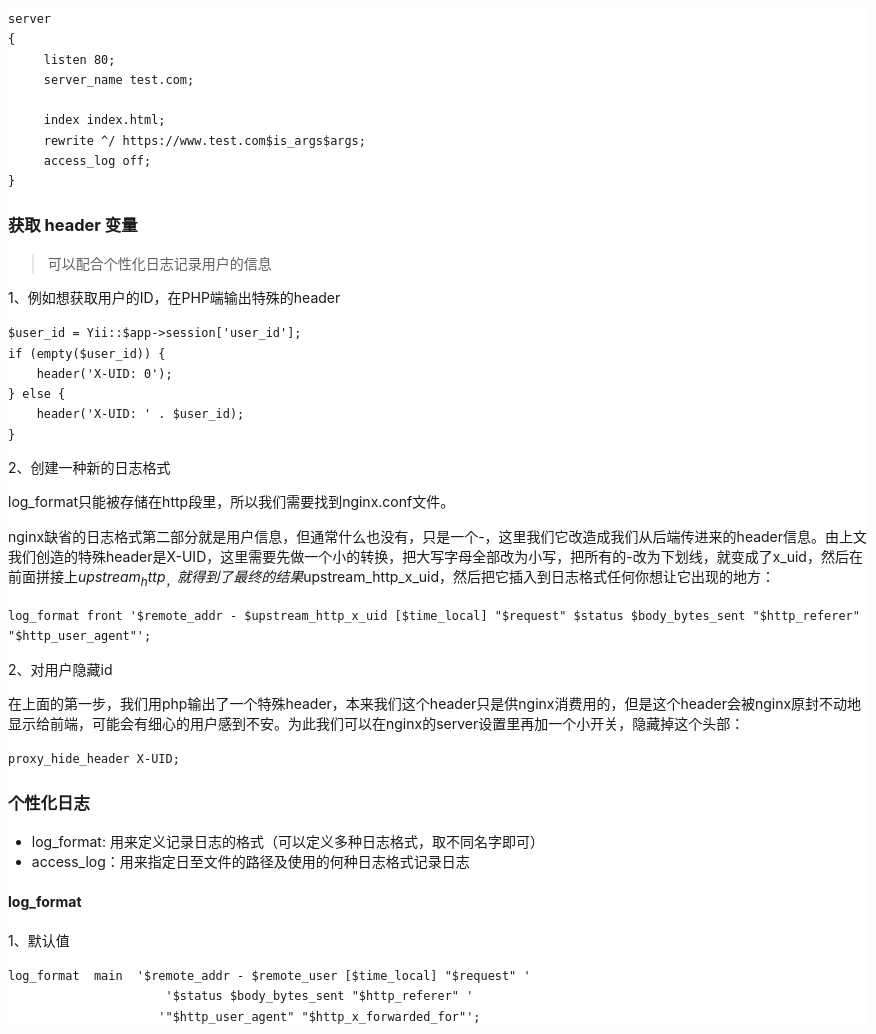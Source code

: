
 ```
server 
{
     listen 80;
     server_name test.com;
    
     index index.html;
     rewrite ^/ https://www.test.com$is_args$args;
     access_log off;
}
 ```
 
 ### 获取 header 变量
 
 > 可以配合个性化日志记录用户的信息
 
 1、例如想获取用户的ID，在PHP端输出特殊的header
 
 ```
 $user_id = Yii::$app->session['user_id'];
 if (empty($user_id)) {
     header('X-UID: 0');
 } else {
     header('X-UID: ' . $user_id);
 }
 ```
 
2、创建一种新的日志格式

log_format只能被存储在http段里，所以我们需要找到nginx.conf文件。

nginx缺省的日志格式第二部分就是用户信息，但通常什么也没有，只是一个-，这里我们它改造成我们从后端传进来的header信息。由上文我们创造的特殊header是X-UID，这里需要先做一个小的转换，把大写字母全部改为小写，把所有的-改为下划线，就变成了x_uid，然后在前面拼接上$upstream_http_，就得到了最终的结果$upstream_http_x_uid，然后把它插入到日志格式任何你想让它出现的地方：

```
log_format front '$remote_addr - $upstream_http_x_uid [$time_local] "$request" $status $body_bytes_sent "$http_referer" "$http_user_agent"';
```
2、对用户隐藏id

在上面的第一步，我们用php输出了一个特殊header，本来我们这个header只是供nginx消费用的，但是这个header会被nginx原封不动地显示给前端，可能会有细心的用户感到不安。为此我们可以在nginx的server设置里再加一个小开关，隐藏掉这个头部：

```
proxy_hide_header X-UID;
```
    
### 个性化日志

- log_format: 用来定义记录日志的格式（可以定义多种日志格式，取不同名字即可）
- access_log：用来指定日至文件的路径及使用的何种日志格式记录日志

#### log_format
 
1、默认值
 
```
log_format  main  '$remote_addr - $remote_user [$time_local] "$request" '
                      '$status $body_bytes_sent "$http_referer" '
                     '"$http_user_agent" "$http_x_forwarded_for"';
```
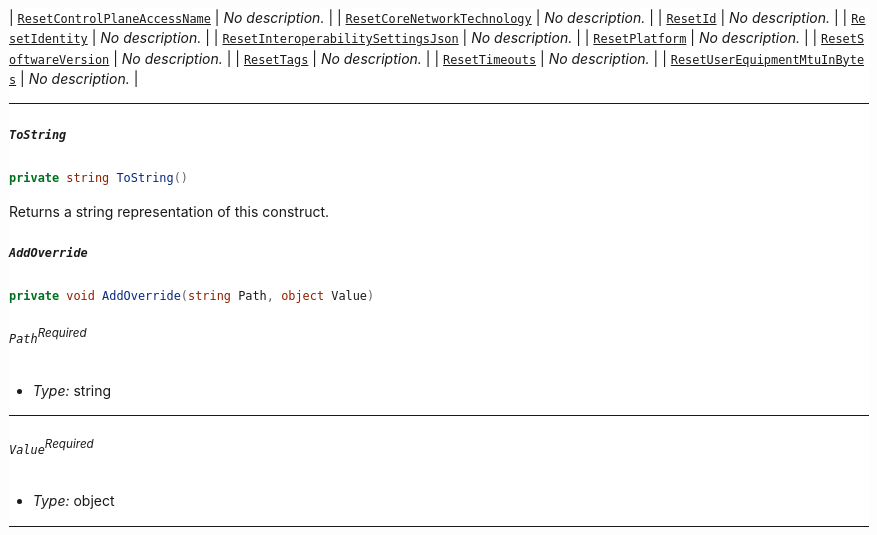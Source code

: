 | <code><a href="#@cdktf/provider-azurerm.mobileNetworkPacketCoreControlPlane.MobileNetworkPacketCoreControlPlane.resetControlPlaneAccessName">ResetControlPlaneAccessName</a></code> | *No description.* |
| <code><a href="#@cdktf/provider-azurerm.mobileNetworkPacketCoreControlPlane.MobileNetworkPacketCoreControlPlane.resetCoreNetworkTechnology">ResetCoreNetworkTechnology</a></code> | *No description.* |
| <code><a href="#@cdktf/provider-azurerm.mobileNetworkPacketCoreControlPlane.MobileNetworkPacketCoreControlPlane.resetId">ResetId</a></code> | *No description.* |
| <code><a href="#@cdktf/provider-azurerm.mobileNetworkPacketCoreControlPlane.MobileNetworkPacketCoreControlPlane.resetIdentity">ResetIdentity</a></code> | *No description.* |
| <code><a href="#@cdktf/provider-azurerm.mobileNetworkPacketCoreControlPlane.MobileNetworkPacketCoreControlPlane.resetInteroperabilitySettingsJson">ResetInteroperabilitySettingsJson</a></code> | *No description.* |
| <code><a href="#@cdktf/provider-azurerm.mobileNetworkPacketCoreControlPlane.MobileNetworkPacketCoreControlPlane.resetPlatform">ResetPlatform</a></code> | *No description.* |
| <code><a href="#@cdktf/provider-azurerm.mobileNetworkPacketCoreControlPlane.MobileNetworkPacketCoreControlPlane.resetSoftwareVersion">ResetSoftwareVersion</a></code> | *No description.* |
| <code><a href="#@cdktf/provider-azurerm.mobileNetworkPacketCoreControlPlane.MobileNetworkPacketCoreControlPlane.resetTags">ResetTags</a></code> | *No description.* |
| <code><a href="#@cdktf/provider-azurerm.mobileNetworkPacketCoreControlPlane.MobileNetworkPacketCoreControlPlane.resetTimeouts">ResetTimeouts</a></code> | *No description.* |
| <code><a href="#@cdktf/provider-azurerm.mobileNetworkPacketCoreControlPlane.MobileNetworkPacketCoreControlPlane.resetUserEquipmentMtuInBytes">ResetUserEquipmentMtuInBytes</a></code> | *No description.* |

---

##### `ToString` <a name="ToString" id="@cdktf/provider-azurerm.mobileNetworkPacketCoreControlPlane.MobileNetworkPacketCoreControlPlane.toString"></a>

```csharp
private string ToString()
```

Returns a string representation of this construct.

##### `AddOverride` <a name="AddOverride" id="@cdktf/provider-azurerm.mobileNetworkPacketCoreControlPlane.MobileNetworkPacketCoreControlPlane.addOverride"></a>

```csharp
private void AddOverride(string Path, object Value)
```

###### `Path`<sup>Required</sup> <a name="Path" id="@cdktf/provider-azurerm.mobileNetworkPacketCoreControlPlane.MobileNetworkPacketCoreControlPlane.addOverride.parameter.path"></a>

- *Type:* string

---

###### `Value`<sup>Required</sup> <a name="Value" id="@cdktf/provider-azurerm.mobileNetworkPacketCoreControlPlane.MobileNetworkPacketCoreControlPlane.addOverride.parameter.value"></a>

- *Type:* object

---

==============================

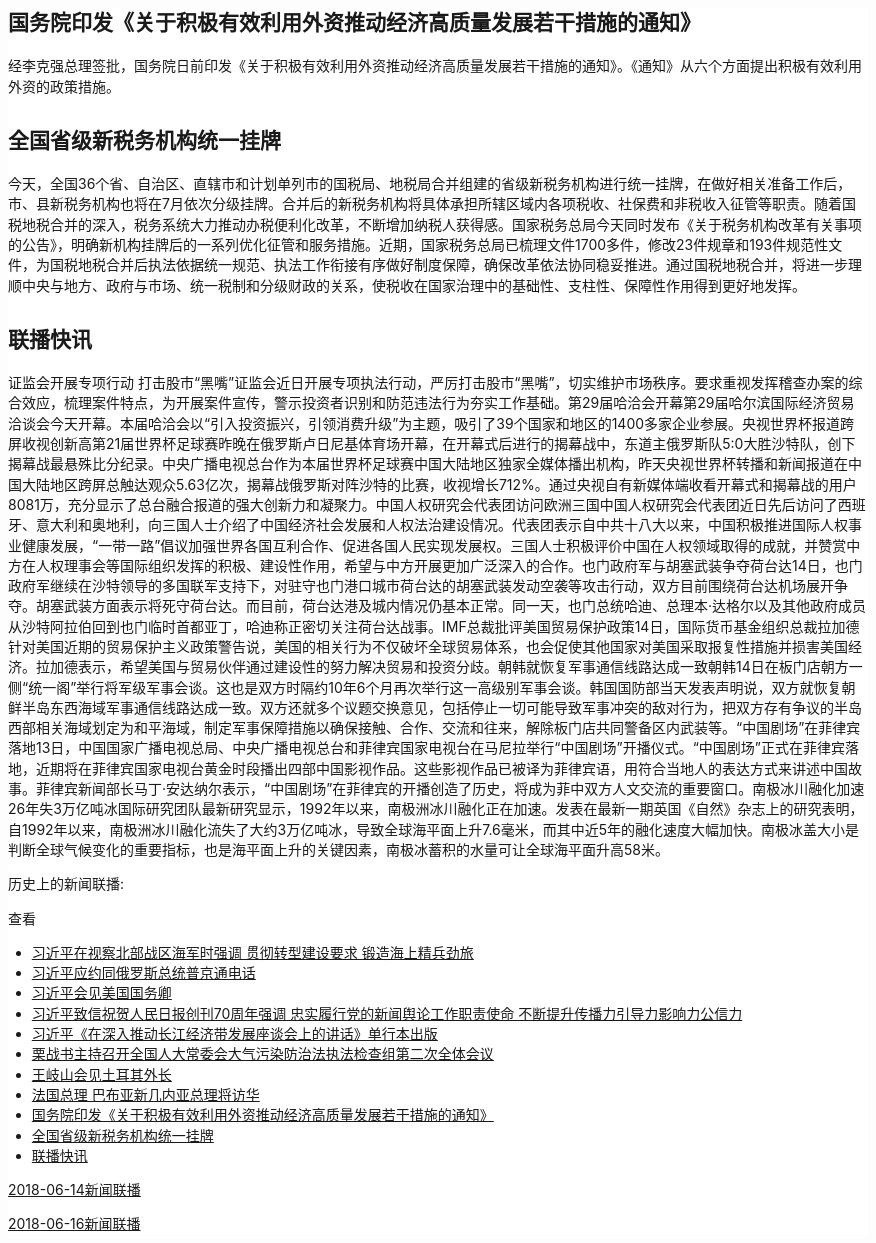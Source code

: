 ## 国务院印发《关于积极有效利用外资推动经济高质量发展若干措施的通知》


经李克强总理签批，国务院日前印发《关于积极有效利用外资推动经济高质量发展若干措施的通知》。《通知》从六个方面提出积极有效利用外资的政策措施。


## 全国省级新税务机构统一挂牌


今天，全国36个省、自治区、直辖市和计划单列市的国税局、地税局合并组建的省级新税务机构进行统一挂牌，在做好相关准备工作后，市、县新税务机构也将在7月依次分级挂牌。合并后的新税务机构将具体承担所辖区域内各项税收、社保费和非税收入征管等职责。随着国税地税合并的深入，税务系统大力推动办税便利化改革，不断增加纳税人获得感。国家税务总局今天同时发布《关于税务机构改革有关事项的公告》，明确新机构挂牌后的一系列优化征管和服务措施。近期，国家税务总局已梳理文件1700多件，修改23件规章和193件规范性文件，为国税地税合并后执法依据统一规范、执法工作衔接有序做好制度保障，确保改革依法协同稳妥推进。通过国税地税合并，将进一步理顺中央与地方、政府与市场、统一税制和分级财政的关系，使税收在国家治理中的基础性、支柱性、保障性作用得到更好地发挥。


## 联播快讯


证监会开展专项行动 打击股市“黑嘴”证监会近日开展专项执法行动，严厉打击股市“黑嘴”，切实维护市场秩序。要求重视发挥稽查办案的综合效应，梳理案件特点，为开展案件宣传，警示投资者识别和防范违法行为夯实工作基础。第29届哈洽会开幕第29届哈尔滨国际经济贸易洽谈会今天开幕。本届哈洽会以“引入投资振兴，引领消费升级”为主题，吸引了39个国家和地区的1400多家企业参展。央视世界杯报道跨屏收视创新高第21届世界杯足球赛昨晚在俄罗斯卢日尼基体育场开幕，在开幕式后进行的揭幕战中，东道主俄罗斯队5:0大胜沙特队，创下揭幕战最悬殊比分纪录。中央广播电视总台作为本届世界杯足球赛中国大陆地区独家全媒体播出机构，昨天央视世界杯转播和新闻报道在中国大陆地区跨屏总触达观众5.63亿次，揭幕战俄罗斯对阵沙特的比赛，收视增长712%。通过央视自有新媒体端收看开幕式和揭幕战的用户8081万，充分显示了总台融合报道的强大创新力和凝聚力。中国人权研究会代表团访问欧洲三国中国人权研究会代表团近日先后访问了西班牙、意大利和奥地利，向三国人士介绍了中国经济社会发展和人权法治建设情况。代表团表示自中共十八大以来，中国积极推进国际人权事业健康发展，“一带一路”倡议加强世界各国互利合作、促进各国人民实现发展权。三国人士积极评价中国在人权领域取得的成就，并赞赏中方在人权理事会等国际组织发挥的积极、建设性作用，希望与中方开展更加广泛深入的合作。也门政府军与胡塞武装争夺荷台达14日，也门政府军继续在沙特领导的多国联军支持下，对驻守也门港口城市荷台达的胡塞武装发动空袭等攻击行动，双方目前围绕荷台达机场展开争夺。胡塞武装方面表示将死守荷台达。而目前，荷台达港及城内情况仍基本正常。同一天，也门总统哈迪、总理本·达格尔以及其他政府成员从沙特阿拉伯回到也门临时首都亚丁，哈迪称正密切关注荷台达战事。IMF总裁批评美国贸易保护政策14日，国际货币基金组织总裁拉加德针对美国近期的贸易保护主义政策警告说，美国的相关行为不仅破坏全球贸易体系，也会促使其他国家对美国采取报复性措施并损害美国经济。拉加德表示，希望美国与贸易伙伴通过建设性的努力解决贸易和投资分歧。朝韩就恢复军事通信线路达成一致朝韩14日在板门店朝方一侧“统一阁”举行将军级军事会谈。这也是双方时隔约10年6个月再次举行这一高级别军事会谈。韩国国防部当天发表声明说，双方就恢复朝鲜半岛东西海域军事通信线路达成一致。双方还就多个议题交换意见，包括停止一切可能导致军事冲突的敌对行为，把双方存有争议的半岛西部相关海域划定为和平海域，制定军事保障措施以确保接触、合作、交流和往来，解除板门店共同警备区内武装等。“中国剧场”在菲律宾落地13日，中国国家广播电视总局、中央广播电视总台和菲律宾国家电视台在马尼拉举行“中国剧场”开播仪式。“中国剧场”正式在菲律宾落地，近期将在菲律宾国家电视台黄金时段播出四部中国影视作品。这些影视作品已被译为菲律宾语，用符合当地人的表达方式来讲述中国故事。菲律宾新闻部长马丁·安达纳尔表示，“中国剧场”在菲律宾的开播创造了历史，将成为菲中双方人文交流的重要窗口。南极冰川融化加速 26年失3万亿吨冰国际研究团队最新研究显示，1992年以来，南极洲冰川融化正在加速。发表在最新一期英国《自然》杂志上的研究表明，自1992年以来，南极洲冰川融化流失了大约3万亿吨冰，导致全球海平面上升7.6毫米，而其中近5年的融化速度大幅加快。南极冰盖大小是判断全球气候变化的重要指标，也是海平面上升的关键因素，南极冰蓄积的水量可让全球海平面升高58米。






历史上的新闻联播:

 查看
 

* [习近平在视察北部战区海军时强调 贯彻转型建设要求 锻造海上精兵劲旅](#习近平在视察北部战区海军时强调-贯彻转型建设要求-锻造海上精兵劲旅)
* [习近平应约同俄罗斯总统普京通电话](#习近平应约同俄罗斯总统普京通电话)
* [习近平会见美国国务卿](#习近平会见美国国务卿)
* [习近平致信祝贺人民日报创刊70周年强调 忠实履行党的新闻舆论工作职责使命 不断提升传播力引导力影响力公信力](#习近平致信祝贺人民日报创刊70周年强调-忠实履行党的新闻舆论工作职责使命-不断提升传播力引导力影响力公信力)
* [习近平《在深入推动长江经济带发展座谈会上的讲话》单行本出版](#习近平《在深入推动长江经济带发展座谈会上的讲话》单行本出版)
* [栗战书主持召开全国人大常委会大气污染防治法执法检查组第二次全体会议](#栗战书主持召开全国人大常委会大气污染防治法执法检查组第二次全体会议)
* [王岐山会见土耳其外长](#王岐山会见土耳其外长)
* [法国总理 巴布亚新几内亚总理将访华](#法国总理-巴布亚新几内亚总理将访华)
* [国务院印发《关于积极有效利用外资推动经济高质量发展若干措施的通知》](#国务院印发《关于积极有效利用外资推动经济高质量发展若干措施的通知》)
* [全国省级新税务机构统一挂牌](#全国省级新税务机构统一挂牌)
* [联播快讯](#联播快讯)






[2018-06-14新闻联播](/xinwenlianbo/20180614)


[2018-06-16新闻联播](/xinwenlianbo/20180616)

==============================

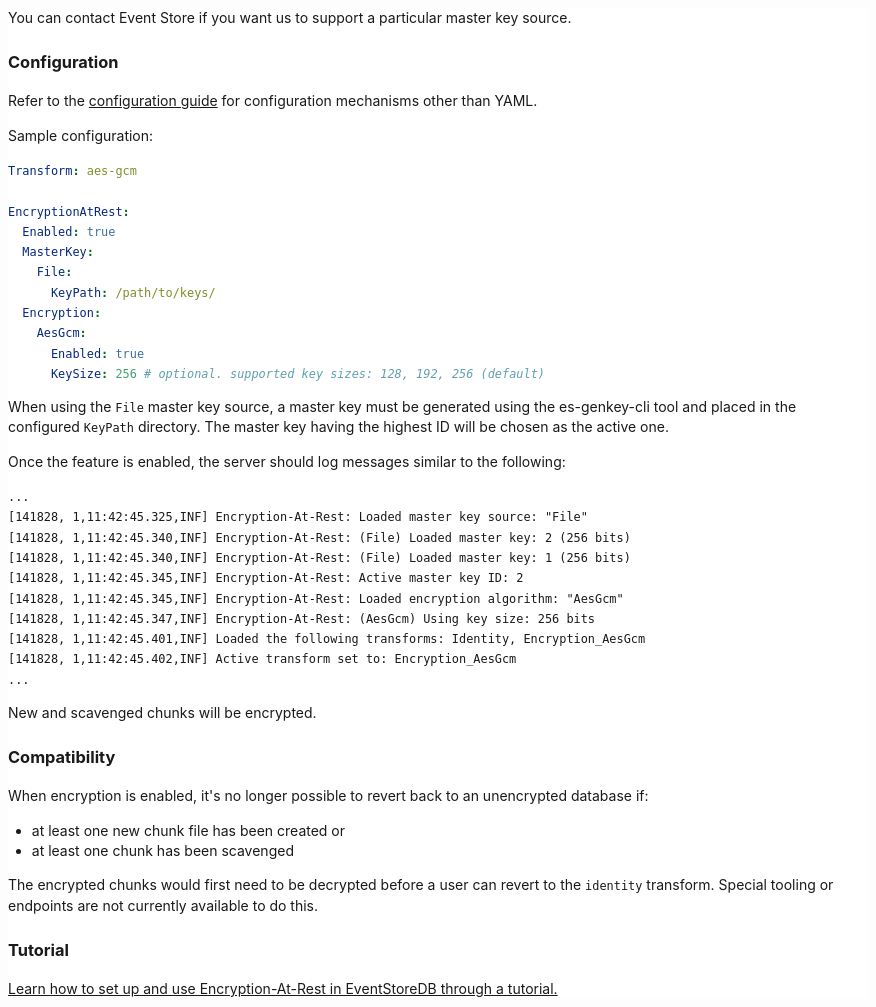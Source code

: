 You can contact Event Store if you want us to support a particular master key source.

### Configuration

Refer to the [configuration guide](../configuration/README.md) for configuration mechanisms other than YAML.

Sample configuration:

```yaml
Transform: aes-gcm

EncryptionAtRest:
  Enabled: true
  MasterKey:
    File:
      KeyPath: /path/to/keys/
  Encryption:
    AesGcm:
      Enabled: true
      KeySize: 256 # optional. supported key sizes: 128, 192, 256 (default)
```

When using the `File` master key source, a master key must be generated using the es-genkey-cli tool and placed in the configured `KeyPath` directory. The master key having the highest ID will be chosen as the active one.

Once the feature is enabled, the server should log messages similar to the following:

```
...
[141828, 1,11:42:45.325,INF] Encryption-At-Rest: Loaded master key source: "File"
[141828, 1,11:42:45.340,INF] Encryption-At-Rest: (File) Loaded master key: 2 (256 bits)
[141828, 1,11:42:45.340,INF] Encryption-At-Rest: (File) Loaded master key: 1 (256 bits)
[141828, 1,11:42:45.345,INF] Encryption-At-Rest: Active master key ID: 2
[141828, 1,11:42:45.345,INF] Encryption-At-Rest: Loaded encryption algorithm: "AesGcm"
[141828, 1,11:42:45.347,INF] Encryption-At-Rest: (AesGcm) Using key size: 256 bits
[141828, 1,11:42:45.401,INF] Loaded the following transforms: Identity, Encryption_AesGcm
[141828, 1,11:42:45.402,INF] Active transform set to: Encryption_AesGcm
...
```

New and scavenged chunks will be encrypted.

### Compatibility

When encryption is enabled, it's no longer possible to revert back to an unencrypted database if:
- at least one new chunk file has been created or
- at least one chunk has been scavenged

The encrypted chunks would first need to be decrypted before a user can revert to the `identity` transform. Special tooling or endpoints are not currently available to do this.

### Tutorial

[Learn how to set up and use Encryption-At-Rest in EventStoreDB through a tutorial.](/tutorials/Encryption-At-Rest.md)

==============================

[Task prompt] Your task for the entries above: copy exactly the span starting with the line with "Once the feature" and going on through the line with "### Tutorial", both lines included, and nothing else.

[Response below]
Once the feature is enabled, the server should log messages similar to the following:

```
...
[141828, 1,11:42:45.325,INF] Encryption-At-Rest: Loaded master key source: "File"
[141828, 1,11:42:45.340,INF] Encryption-At-Rest: (File) Loaded master key: 2 (256 bits)
[141828, 1,11:42:45.340,INF] Encryption-At-Rest: (File) Loaded master key: 1 (256 bits)
[141828, 1,11:42:45.345,INF] Encryption-At-Rest: Active master key ID: 2
[141828, 1,11:42:45.345,INF] Encryption-At-Rest: Loaded encryption algorithm: "AesGcm"
[141828, 1,11:42:45.347,INF] Encryption-At-Rest: (AesGcm) Using key size: 256 bits
[141828, 1,11:42:45.401,INF] Loaded the following transforms: Identity, Encryption_AesGcm
[141828, 1,11:42:45.402,INF] Active transform set to: Encryption_AesGcm
...
```

New and scavenged chunks will be encrypted.

### Compatibility

When encryption is enabled, it's no longer possible to revert back to an unencrypted database if:
- at least one new chunk file has been created or
- at least one chunk has been scavenged

The encrypted chunks would first need to be decrypted before a user can revert to the `identity` transform. Special tooling or endpoints are not currently available to do this.

### Tutorial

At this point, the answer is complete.